PROBLEM DESCRIPTION:
Down to the last line, transcribe the records verbatim and exclude the images.

INPUT FOR THIS TASK:
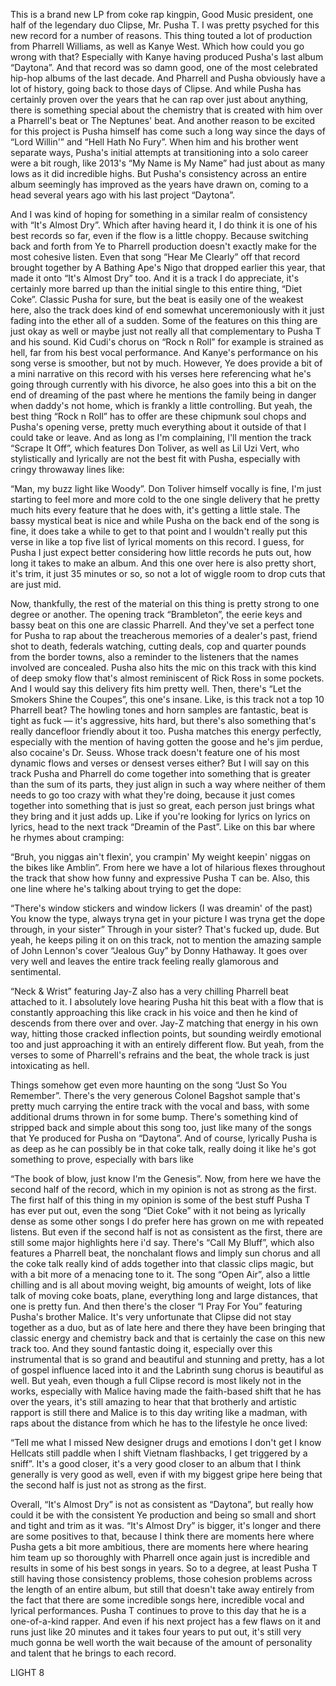 This is a brand new LP from coke rap kingpin, Good Music president, one half of the legendary duo Clipse, Mr. Pusha T. I was pretty psyched for this new record for a number of reasons. This thing touted a lot of production from Pharrell Williams, as well as Kanye West. Which how could you go wrong with that? Especially with Kanye having produced Pusha's last album “Daytona”. And that record was so damn good, one of the most celebrated hip-hop albums of the last decade. And Pharrell and Pusha obviously have a lot of history, going back to those days of Clipse. And while Pusha has certainly proven over the years that he can rap over just about anything, there is something special about the chemistry that is created with him over a Pharrell's beat or The Neptunes' beat. And another reason to be excited for this project is Pusha himself has come such a long way since the days of “Lord Willin'” and “Hell Hath No Fury”. When him and his brother went separate ways, Pusha's initial attempts at transitioning into a solo career were a bit rough, like 2013's “My Name is My Name” had just about as many lows as it did incredible highs. But Pusha's consistency across an entire album seemingly has improved as the years have drawn on, coming to a head several years ago with his last project “Daytona”.

And I was kind of hoping for something in a similar realm of consistency with “It's Almost Dry”. Which after having heard it, I do think it is one of his best records so far, even if the flow is a little choppy. Because switching back and forth from Ye to Pharrell production doesn't exactly make for the most cohesive listen. Even that song “Hear Me Clearly” off that record brought together by A Bathing Ape's Nigo that dropped earlier this year, that made it onto “It's Almost Dry” too. And it is a track I do appreciate, it's certainly more barred up than the initial single to this entire thing, “Diet Coke”. Classic Pusha for sure, but the beat is easily one of the weakest here, also the track does kind of end somewhat unceremoniously with it just fading into the ether all of a sudden. Some of the features on this thing are just okay as well or maybe just not really all that complementary to Pusha T and his sound. Kid Cudi's chorus on “Rock n Roll” for example is strained as hell, far from his best vocal performance. And Kanye's performance on his song verse is smoother, but not by much. However, Ye does provide a bit of a mini narrative on this record with his verses here referencing what he's going through currently with his divorce, he also goes into this a bit on the end of dreaming of the past where he mentions the family being in danger when daddy's not home, which is frankly a little controlling. But yeah, the best thing “Rock n Roll” has to offer are these chipmunk soul chops and Pusha's opening verse, pretty much everything about it outside of that I could take or leave. And as long as I'm complaining, I'll mention the track “Scrape It Off”, which features Don Toliver, as well as Lil Uzi Vert, who stylistically and lyrically are not the best fit with Pusha, especially with cringy throwaway lines like:

“Man, my buzz light like Woody”.
Don Toliver himself vocally is fine, I'm just starting to feel more and more cold to the one single delivery that he pretty much hits every feature that he does with, it's getting a little stale. The bassy mystical beat is nice and while Pusha on the back end of the song is fine, it does take a while to get to that point and I wouldn't really put this verse in like a top five list of lyrical moments on this record. I guess, for Pusha I just expect better considering how little records he puts out, how long it takes to make an album. And this one over here is also pretty short, it's trim, it just 35 minutes or so, so not a lot of wiggle room to drop cuts that are just mid.

Now, thankfully, the rest of the material on this thing is pretty strong to one degree or another. The opening track “Brambleton”, the eerie keys and bassy beat on this one are classic Pharrell. And they've set a perfect tone for Pusha to rap about the treacherous memories of a dealer's past, friend shot to death, federals watching, cutting deals, cop and quarter pounds from the border towns, also a reminder to the listeners that the names involved are concealed. Pusha also hits the mic on this track with this kind of deep smoky flow that's almost reminiscent of Rick Ross in some pockets. And I would say this delivery fits him pretty well. Then, there's “Let the Smokers Shine the Coupes”, this one's insane. Like, is this track not a top 10 Pharrell beat? The howling tones and horn samples are fantastic, beat is tight as fuck — it's aggressive, hits hard, but there's also something that's really dancefloor friendly about it too. Pusha matches this energy perfectly, especially with the mention of having gotten the goose and he's jim perdue, also cocaine's Dr. Seuss. Whose track doesn't feature one of his most dynamic flows and verses or densest verses either? But I will say on this track Pusha and Pharrell do come together into something that is greater than the sum of its parts, they just align in such a way where neither of them needs to go too crazy with what they're doing, because it just comes together into something that is just so great, each person just brings what they bring and it just adds up. Like if you're looking for lyrics on lyrics on lyrics, head to the next track “Dreamin of the Past”. Like on this bar where he rhymes about cramping:

“Bruh, you niggas ain't flexin', you crampin'
My weight keepin' niggas on the bikes like Amblin”.
From here we have a lot of hilarious flexes throughout the track that show how funny and expressive Pusha T can be. Also, this one line where he's talking about trying to get the dope:

“There's window stickers and window lickers (I was dreamin' of the past)
You know the type, always tryna get in your picture
I was tryna get the dope through, in your sister”
Through in your sister? That's fucked up, dude. But yeah, he keeps piling it on on this track, not to mention the amazing sample of John Lennon's cover “Jealous Guy” by Donny Hathaway. It goes over very well and leaves the entire track feeling really glamorous and sentimental.

“Neck & Wrist” featuring Jay-Z also has a very chilling Pharrell beat attached to it. I absolutely love hearing Pusha hit this beat with a flow that is constantly approaching this like crack in his voice and then he kind of descends from there over and over. Jay-Z matching that energy in his own way, hitting those cracked inflection points, but sounding weirdly emotional too and just approaching it with an entirely different flow. But yeah, from the verses to some of Pharrell's refrains and the beat, the whole track is just intoxicating as hell.

Things somehow get even more haunting on the song “Just So You Remember”. There's the very generous Colonel Bagshot sample that's pretty much carrying the entire track with the vocal and bass, with some additional drums thrown in for some bump. There's something kind of stripped back and simple about this song too, just like many of the songs that Ye produced for Pusha on “Daytona”. And of course, lyrically Pusha is as deep as he can possibly be in that coke talk, really doing it like he's got something to prove, especially with bars like

“The book of blow, just know I'm the Genesis”.
Now, from here we have the second half of the record, which in my opinion is not as strong as the first. The first half of this thing in my opinion is some of the best stuff Pusha T has ever put out, even the song “Diet Coke” with it not being as lyrically dense as some other songs I do prefer here has grown on me with repeated listens. But even if the second half is not as consistent as the first, there are still some major highlights here i'd say. There's “Call My Bluff”, which also features a Pharrell beat, the nonchalant flows and limply sun chorus and all the coke talk really kind of adds together into that classic clips magic, but with a bit more of a menacing tone to it. The song “Open Air”, also a little chilling and is all about moving weight, big amounts of weight, lots of like talk of moving coke boats, plane, everything long and large distances, that one is pretty fun. And then there's the closer “I Pray For You” featuring Pusha's brother Malice. It's very unfortunate that Clipse did not stay together as a duo, but as of late here and there they have been bringing that classic energy and chemistry back and that is certainly the case on this new track too. And they sound fantastic doing it, especially over this instrumental that is so grand and beautiful and stunning and pretty, has a lot of gospel influence laced into it and the Labrinth sung chorus is beautiful as well. But yeah, even though a full Clipse record is most likely not in the works, especially with Malice having made the faith-based shift that he has over the years, it's still amazing to hear that that brotherly and artistic rapport is still there and Malice is to this day writing like a madman, with raps about the distance from which he has to the lifestyle he once lived:

“Tell me what I missed
New designer drugs and emotions I don't get
I know Hellcats still paddle when I shift
Vietnam flashbacks, I get triggered by a sniff”.
It's a good closer, it's a very good closer to an album that I think generally is very good as well, even if with my biggest gripe here being that the second half is just not as strong as the first.

Overall, “It's Almost Dry” is not as consistent as “Daytona”, but really how could it be with the consistent Ye production and being so small and short and tight and trim as it was. “It's Almost Dry” is bigger, it's longer and there are some positives to that, because I think there are moments here where Pusha gets a bit more ambitious, there are moments here where hearing him team up so thoroughly with Pharrell once again just is incredible and results in some of his best songs in years. So to a degree, at least Pusha T still having those consistency problems, those cohesion problems across the length of an entire album, but still that doesn't take away entirely from the fact that there are some incredible songs here, incredible vocal and lyrical performances. Pusha T continues to prove to this day that he is a one-of-a-kind rapper. And even if his next project has a few flaws on it and runs just like 20 minutes and it takes four years to put out, it's still very much gonna be well worth the wait because of the amount of personality and talent that he brings to each record.

LIGHT 8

ANSWER FOR THE TASK:
 This is a brand new LP from coke rap kingpin, Good Music president, one half of the legendary duo Clipse, Mr. Pusha T. I was pretty psyched for this new record for a number of reasons. This thing touted a lot of production from Pharrell Williams, as well as Kanye West. Which how could you go wrong with that? Especially with Kanye having produced Pusha's last album “Daytona”. And that record was so damn good, one of the most celebrated hip-hop albums of the last decade. And Pharrell and Pusha obviously have a lot of history, going back to those days of Clipse. And while Pusha has certainly proven over the years that he can rap over just about anything, there is something special about the chemistry that is created with him over a Pharrell's beat or The Neptunes' beat. And another reason to be excited for this project is Pusha himself has come such a long way since the days of “Lord Willin'” and “Hell Hath No Fury”. When him and his brother went separate ways, Pusha's initial attempts at transitioning into a solo career were a bit rough, like 2013's “My Name is My Name” had just about as many lows as it did incredible highs. But Pusha's consistency across an entire album seemingly has improved as the years have drawn on, coming to a head several years ago with his last project “Daytona”.

And I was kind of hoping for something in a similar realm of consistency with “It's Almost Dry”. Which after having heard it, I do think it is one of his best records so far, even if the flow is a little choppy. Because switching back and forth from Ye to Pharrell production doesn't exactly make for the most cohesive listen. Even that song “Hear Me Clearly” off that record brought together by A Bathing Ape's Nigo that dropped earlier this year, that made it onto “It's Almost Dry” too. And it is a track I do appreciate, it's certainly more barred up than the initial single to this entire thing, “Diet Coke”. Classic Pusha for sure, but the beat is easily one of the weakest here, also the track does kind of end somewhat unceremoniously with it just fading into the ether all of a sudden. Some of the features on this thing are just okay as well or maybe just not really all that complementary to Pusha T and his sound. Kid Cudi's chorus on “Rock n Roll” for example is strained as hell, far from his best vocal performance. And Kanye's performance on his song verse is smoother, but not by much. However, Ye does provide a bit of a mini narrative on this record with his verses here referencing what he's going through currently with his divorce, he also goes into this a bit on the end of dreaming of the past where he mentions the family being in danger when daddy's not home, which is frankly a little controlling. But yeah, the best thing “Rock n Roll” has to offer are these chipmunk soul chops and Pusha's opening verse, pretty much everything about it outside of that I could take or leave. And as long as I'm complaining, I'll mention the track “Scrape It Off”, which features Don Toliver, as well as Lil Uzi Vert, who stylistically and lyrically are not the best fit with Pusha, especially with cringy throwaway lines like:

“Man, my buzz light like Woody”.
Don Toliver himself vocally is fine, I'm just starting to feel more and more cold to the one single delivery that he pretty much hits every feature that he does with, it's getting a little stale. The bassy mystical beat is nice and while Pusha on the back end of the song is fine, it does take a while to get to that point and I wouldn't really put this verse in like a top five list of lyrical moments on this record. I guess, for Pusha I just expect better considering how little records he puts out, how long it takes to make an album. And this one over here is also pretty short, it's trim, it just 35 minutes or so, so not a lot of wiggle room to drop cuts that are just mid.

Now, thankfully, the rest of the material on this thing is pretty strong to one degree or another. The opening track “Brambleton”, the eerie keys and bassy beat on this one are classic Pharrell. And they've set a perfect tone for Pusha to rap about the treacherous memories of a dealer's past, friend shot to death, federals watching, cutting deals, cop and quarter pounds from the border towns, also a reminder to the listeners that the names involved are concealed. Pusha also hits the mic on this track with this kind of deep smoky flow that's almost reminiscent of Rick Ross in some pockets. And I would say this delivery fits him pretty well. Then, there's “Let the Smokers Shine the Coupes”, this one's insane. Like, is this track not a top 10 Pharrell beat? The howling tones and horn samples are fantastic, beat is tight as fuck — it's aggressive, hits hard, but there's also something that's really dancefloor friendly about it too. Pusha matches this energy perfectly, especially with the mention of having gotten the goose and he's jim perdue, also cocaine's Dr. Seuss. Whose track doesn't feature one of his most dynamic flows and verses or densest verses either? But I will say on this track Pusha and Pharrell do come together into something that is greater than the sum of its parts, they just align in such a way where neither of them needs to go too crazy with what they're doing, because it just comes together into something that is just so great, each person just brings what they bring and it just adds up. Like if you're looking for lyrics on lyrics on lyrics, head to the next track “Dreamin of the Past”. Like on this bar where he rhymes about cramping:

“Bruh, you niggas ain't flexin', you crampin'
My weight keepin' niggas on the bikes like Amblin”.
From here we have a lot of hilarious flexes throughout the track that show how funny and expressive Pusha T can be. Also, this one line where he's talking about trying to get the dope:

“There's window stickers and window lickers (I was dreamin' of the past)
You know the type, always tryna get in your picture
I was tryna get the dope through, in your sister”
Through in your sister? That's fucked up, dude. But yeah, he keeps piling it on on this track, not to mention the amazing sample of John Lennon's cover “Jealous Guy” by Donny Hathaway. It goes over very well and leaves the entire track feeling really glamorous and sentimental.

“Neck & Wrist” featuring Jay-Z also has a very chilling Pharrell beat attached to it. I absolutely love hearing Pusha hit this beat with a flow that is constantly approaching this like crack in his voice and then he kind of descends from there over and over. Jay-Z matching that energy in his own way, hitting those cracked inflection points, but sounding weirdly emotional too and just approaching it with an entirely different flow. But yeah, from the verses to some of Pharrell's refrains and the beat, the whole track is just intoxicating as hell.

Things somehow get even more haunting on the song “Just So You Remember”. There's the very generous Colonel Bagshot sample that's pretty much carrying the entire track with the vocal and bass, with some additional drums thrown in for some bump. There's something kind of stripped back and simple about this song too, just like many of the songs that Ye produced for Pusha on “Daytona”. And of course, lyrically Pusha is as deep as he can possibly be in that coke talk, really doing it like he's got something to prove, especially with bars like

“The book of blow, just know I'm the Genesis”.
Now, from here we have the second half of the record, which in my opinion is not as strong as the first. The first half of this thing in my opinion is some of the best stuff Pusha T has ever put out, even the song “Diet Coke” with it not being as lyrically dense as some other songs I do prefer here has grown on me with repeated listens. But even if the second half is not as consistent as the first, there are still some major highlights here i'd say. There's “Call My Bluff”, which also features a Pharrell beat, the nonchalant flows and limply sun chorus and all the coke talk really kind of adds together into that classic clips magic, but with a bit more of a menacing tone to it. The song “Open Air”, also a little chilling and is all about moving weight, big amounts of weight, lots of like talk of moving coke boats, plane, everything long and large distances, that one is pretty fun. And then there's the closer “I Pray For You” featuring Pusha's brother Malice. It's very unfortunate that Clipse did not stay together as a duo, but as of late here and there they have been bringing that classic energy and chemistry back and that is certainly the case on this new track too. And they sound fantastic doing it, especially over this instrumental that is so grand and beautiful and stunning and pretty, has a lot of gospel influence laced into it and the Labrinth sung chorus is beautiful as well. But yeah, even though a full Clipse record is most likely not in the works, especially with Malice having made the faith-based shift that he has over the years, it's still amazing to hear that that brotherly and artistic rapport is still there and Malice is to this day writing like a madman, with raps about the distance from which he has to the lifestyle he once lived:

“Tell me what I missed
New designer drugs and emotions I don't get
I know Hellcats still paddle when I shift
Vietnam flashbacks, I get triggered by a sniff”.
It's a good closer, it's a very good closer to an album that I think generally is very good as well, even if with my biggest gripe here being that the second half is just not as strong as the first.

Overall, “It's Almost Dry” is not as consistent as “Daytona”, but really how could it be with the consistent Ye production and being so small and short and tight and trim as it was. “It's Almost Dry” is bigger, it's longer and there are some positives to that, because I think there are moments here where Pusha gets a bit more ambitious, there are moments here where hearing him team up so thoroughly with Pharrell once again just is incredible and results in some of his best songs in years. So to a degree, at least Pusha T still having those consistency problems, those cohesion problems across the length of an entire album, but still that doesn't take away entirely from the fact that there are some incredible songs here, incredible vocal and lyrical performances. Pusha T continues to prove to this day that he is a one-of-a-kind rapper. And even if his next project has a few flaws on it and runs just like 20 minutes and it takes four years to put out, it's still very much gonna be well worth the wait because of the amount of personality and talent that he brings to each record.

LIGHT 8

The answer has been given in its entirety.